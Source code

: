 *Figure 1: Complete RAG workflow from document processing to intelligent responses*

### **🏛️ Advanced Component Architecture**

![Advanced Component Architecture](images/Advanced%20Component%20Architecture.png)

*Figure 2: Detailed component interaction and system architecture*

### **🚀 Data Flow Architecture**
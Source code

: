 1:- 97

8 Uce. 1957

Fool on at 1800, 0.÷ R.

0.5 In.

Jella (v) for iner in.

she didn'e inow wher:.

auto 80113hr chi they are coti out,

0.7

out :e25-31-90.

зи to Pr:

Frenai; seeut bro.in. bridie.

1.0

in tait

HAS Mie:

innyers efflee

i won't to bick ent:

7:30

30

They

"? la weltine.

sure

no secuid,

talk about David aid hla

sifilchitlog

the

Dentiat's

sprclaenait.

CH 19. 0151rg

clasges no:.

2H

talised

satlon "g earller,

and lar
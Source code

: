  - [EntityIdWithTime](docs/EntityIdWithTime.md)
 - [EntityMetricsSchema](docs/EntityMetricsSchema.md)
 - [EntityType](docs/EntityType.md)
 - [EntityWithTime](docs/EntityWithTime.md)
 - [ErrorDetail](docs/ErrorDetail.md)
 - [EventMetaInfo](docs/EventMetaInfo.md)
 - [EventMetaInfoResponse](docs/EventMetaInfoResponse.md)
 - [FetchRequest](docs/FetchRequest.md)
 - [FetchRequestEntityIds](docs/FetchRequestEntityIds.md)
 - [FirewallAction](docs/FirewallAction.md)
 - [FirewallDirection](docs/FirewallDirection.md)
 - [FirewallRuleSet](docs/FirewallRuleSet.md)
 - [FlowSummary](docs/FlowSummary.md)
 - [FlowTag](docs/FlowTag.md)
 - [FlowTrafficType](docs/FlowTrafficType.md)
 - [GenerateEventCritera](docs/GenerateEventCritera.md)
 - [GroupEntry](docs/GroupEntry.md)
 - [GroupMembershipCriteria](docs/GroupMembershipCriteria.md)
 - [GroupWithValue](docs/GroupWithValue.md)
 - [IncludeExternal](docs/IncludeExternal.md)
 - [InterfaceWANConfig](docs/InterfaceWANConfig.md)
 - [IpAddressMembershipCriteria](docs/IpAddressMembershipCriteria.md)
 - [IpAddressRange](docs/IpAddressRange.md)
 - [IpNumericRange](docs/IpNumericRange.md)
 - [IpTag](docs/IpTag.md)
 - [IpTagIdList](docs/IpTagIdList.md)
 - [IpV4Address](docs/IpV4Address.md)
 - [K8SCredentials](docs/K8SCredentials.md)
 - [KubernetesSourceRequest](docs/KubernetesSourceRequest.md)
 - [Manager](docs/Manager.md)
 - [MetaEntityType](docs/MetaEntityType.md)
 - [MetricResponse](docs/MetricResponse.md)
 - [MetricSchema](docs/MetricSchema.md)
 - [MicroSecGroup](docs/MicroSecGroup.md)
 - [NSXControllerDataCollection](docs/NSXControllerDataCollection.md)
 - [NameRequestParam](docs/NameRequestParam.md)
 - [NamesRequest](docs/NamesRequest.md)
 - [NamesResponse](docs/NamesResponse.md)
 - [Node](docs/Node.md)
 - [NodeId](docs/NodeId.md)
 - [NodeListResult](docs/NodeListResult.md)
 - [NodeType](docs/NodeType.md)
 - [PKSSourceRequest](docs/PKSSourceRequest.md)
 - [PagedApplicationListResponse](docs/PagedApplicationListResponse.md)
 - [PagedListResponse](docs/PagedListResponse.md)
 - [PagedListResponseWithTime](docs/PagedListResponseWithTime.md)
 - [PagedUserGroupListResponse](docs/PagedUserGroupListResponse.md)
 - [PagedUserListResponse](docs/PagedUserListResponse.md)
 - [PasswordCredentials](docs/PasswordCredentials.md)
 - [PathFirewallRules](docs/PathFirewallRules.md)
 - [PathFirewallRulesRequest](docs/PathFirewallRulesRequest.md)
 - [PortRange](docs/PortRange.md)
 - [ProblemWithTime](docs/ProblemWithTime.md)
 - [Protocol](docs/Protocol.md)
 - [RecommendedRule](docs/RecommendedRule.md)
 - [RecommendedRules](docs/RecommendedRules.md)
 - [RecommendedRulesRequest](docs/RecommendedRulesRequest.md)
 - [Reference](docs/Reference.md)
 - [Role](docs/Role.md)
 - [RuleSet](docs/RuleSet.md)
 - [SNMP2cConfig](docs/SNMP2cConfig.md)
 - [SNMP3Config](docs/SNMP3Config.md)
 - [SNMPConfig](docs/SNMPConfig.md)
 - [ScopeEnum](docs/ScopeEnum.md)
==================================================
**Activity**
Which lines of the material contain "Figure"? List them.

**Output for this task**
: *Figure 1: Complete RAG workflow from document processing to intelligent responses*
*Figure 2: Detailed component interaction and system architecture*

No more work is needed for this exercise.